There are no written rules to create an autoencoder network but make sure that it is symmetric around a bottleneck.
* The network has 3 parts - encoder, decoder and bottleneck.
* The 100, 75, 50, 25 layers in encoder and decoder are symmetric.
* The 7-7 layer is the bottleneck.

In [None]:
## input layer 
input_layer = Input(shape=negatives.shape[1:])

## encoding part
encoded = Dense(100, activation='tanh', activity_regularizer=regularizers.l1(10e-5))(input_layer)
encoded = BatchNormalization()(encoded)
encoded = Dense(75, activation='tanh')(encoded)
encoded = BatchNormalization()(encoded)
encoded = Dense(50, activation='relu')(encoded)
encoded = BatchNormalization()(encoded)
encoded = Dense(25, activation='relu')(encoded)
encoded = BatchNormalization()(encoded)
encoded = Dense(7, activation='relu')(encoded)

## decoding part
decoded = Dense(7, activation='relu')(encoded)
decoded = BatchNormalization()(decoded)
decoded = Dense(25, activation='relu')(decoded)
decoded = BatchNormalization()(decoded)
decoded = Dense(50, activation='relu')(decoded)
decoded = BatchNormalization()(decoded)
decoded = Dense(75, activation='tanh')(decoded)
decoded = BatchNormalization()(decoded)
decoded = Dense(100, activation='tanh')(decoded)

## output layer
output_layer = Dense(negatives.shape[1], activation='relu')(decoded)

In [None]:
autoencoder = Model(input_layer, output_layer)
autoencoder.compile(optimizer="adadelta", loss="mse")

We train the autoencoder only over the negative examples in training set (persons without diabetes).

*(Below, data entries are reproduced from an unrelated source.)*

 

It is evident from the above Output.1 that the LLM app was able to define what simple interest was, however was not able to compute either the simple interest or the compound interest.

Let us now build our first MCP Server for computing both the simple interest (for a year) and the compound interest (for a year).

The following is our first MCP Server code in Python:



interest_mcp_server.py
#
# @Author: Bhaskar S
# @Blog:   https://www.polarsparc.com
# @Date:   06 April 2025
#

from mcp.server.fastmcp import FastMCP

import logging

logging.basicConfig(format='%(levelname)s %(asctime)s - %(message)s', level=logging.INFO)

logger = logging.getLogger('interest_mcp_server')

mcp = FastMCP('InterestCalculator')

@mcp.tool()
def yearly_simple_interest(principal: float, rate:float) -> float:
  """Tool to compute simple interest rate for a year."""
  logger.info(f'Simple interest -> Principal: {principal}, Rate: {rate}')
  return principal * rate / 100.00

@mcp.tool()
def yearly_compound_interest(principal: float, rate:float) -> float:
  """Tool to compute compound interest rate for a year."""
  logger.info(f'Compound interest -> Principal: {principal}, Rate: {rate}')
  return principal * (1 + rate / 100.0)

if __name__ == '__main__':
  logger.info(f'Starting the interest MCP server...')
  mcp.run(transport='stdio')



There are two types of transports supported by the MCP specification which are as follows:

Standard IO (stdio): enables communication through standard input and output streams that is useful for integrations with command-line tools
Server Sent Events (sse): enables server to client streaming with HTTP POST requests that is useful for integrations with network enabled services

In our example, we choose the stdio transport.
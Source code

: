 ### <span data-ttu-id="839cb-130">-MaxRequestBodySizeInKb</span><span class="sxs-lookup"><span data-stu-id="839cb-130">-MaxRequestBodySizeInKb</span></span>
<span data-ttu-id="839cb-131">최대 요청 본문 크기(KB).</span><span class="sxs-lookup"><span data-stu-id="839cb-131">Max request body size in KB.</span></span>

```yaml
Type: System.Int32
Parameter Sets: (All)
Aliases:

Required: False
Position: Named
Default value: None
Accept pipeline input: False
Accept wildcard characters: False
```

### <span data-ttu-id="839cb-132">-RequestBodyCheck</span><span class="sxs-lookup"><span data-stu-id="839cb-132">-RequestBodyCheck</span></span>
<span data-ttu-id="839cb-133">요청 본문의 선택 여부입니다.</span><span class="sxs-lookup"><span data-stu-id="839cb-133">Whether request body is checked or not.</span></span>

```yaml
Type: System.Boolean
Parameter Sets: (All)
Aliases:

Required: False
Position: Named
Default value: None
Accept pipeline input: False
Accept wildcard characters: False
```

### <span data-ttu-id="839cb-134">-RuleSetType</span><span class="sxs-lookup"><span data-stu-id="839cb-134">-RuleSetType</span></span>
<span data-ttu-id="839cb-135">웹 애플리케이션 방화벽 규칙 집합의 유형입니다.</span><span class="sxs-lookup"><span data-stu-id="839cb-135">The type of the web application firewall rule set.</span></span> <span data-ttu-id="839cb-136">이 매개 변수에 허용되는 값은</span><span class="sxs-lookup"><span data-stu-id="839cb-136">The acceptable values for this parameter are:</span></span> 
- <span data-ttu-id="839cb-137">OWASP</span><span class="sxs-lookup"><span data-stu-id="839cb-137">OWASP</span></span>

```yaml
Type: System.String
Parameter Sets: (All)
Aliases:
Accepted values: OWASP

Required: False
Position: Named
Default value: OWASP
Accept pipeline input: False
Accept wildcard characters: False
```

The idea is, if the network is able to accurately learn to represent these records, it should misfire for the positive records.

In [None]:
autoencoder.fit(negatives, negatives, batch_size = 15, epochs = 1000, shuffle = True)

## Transforming the Data

Now that the autoencoder network is ready, we will create another network using only the encoding part.
We will use this network to transform both, the train sets and test sets (this includes the positive as well as negative examples).

In [None]:
hidden_representation = Sequential()
hidden_representation.add(autoencoder.layers[0])
hidden_representation.add(autoencoder.layers[1])
hidden_representation.add(autoencoder.layers[2])
hidden_representation.add(autoencoder.layers[3])
hidden_representation.add(autoencoder.layers[4])
hidden_representation.add(autoencoder.layers[5])
hidden_representation.add(autoencoder.layers[6])
hidden_representation.add(autoencoder.layers[7])
hidden_representation.add(autoencoder.layers[8])
hidden_representation.add(autoencoder.layers[9])

In [None]:
x_train_transformed = hidden_representation.predict(x_train)
x_test_transformed = hidden_representation.predict(x_test)

## Prediction

You can now perform your regular classification with this transformed data. I will use a neural network again (because I love it).

In [None]:
predictor = Sequential()
predictor.add(Dense(64, activation='relu', input_shape=x_train_transformed.shape[1:]))
predictor.add(BatchNormalization())
predictor.add(Dropout(0.25))
predictor.add(Dense(64, activation='relu'))
predictor.add(BatchNormalization())
predictor.add(Dense(64, activation='relu'))
predictor.add(BatchNormalization())
predictor.add(Dense(64, activation='tanh'))
predictor.add(BatchNormalization())
predictor.add(Dense(1, activation='sigmoid'))

In [None]:
predictor.compile(optimizer='adam', loss = 'binary_crossentropy', metrics=['accuracy'])
predictor.fit(x_train_transformed, y_train, batch_size=10, epochs=1000, shuffle=True)

The finale !
Let's see how we perform over the test set.

In [None]:
y_predict = predictor.predict(x_test_transformed)

In [None]:
print(classification_report(y_test, y_predict >= 0.35))

## Conclusion

Using a threshold of 0.35, we have accurately identified a high number of the diabetes patients without augmenting the data.